OTTAWA — Justin Trudeau and his Liberals are preparing to take over government, although Stephen Harper remains prime minister until he formally submits his resignation to Gov. Gen. David Johnston and Trudeau is sworn in. Here are five things to note about the transition, which will ramp up over the next two weeks.
— Trudeau’s first task will be to select a cabinet. He and a small team of close advisers will tackle a delicate juggling job which requires balancing political clout, talent, demographics, geography and gender to come up with a group of people who will essentially run the country. The cabinet is likely to be smaller than those of recent years, with equal numbers of men and women. Trudeau says he will name the cabinet on Nov. 4, when the new ministers will all be sworn in at Rideau Hall and the new government can go to work.
— No MPs can sit until the Clerk of the House of Commons receives the formal writs of election from the 338 returning officers in the various ridings.

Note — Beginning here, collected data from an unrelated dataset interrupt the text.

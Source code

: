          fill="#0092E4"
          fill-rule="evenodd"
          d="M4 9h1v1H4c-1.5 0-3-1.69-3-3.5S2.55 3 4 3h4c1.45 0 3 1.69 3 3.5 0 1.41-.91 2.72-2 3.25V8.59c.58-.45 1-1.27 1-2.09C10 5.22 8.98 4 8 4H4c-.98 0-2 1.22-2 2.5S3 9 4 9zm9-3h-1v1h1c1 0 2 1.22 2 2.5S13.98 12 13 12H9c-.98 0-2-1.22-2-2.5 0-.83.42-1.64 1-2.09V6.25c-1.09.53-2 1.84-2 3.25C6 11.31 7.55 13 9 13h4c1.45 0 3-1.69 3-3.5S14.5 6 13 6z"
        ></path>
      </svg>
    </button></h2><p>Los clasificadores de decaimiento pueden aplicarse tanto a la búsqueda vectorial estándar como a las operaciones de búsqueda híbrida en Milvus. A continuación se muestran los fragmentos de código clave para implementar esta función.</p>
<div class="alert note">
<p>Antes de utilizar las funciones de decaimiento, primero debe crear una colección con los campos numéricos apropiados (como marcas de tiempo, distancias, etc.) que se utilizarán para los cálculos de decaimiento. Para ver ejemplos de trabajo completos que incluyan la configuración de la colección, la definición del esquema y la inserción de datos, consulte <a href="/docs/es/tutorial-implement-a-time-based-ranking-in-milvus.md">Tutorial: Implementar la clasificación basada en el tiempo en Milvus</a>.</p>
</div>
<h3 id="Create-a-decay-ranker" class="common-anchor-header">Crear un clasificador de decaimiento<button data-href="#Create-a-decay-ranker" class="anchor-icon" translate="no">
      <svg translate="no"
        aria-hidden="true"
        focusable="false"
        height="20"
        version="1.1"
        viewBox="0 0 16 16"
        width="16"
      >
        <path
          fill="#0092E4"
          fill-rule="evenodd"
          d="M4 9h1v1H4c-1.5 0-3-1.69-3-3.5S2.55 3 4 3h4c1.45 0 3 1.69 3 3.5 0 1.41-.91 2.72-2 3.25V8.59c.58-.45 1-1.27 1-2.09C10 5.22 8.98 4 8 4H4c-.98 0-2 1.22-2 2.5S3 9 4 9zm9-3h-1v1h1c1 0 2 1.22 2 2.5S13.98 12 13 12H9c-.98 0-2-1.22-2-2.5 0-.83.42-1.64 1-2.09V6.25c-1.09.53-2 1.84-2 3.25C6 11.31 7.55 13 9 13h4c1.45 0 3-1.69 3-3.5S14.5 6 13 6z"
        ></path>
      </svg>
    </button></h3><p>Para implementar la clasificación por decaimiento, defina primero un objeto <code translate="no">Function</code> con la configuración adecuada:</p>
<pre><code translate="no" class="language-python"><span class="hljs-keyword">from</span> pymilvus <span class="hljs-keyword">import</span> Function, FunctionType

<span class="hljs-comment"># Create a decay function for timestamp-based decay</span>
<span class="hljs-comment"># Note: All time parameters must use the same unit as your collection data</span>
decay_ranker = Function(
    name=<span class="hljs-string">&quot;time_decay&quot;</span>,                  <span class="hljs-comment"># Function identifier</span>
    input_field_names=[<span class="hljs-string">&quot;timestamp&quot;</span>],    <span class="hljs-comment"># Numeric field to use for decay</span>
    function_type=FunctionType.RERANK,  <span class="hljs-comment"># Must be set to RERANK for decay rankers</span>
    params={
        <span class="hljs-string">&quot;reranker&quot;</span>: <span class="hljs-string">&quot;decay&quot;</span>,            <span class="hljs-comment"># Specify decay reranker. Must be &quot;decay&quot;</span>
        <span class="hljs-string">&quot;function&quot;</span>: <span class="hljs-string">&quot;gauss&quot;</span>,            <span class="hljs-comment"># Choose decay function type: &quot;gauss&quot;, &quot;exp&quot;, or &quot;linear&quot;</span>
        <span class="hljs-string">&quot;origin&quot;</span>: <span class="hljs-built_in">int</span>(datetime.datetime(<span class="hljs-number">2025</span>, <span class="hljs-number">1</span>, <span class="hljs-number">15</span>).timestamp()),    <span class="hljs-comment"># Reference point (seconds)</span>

The writs designate the newly elected members, who then must be individually sworn in and must sign the roll.
— The moving vans will soon be making calls. Harper will be leaving the prime minister’s residence at 24 Sussex Drive to make room for Trudeau. NDP Leader Tom Mulcair will have to vacate Stornoway, the Opposition leader’s home. It’s not clear if an interim Conservative leader will move in after Mulcair goes.
— Preparations for a new Parliament will keep things hopping in Ottawa. There will be a protracted game of musical offices as defeated MPs move out, Liberal members shift to nicer digs and Conservative and NDP MPs get shuffled to lesser accommodations. Seats in the Commons will have to be rearranged to reflect the new realities in the chamber.
— Once the cabinet is named, the MPs are sworn in and the logistics are settled, the Governor General will officially summon Parliament. The MPs will gather in the Commons chamber and then be called to the Senate, where they will be told that their first order of business will be to go back and elect a Speaker. With that chore done, the government can then bring in its speech from the throne and begin the new Liberal era.
The Canadian Press
Note to readers: This is a corrected story. An earlier version had an incorrect spelling for Stornoway.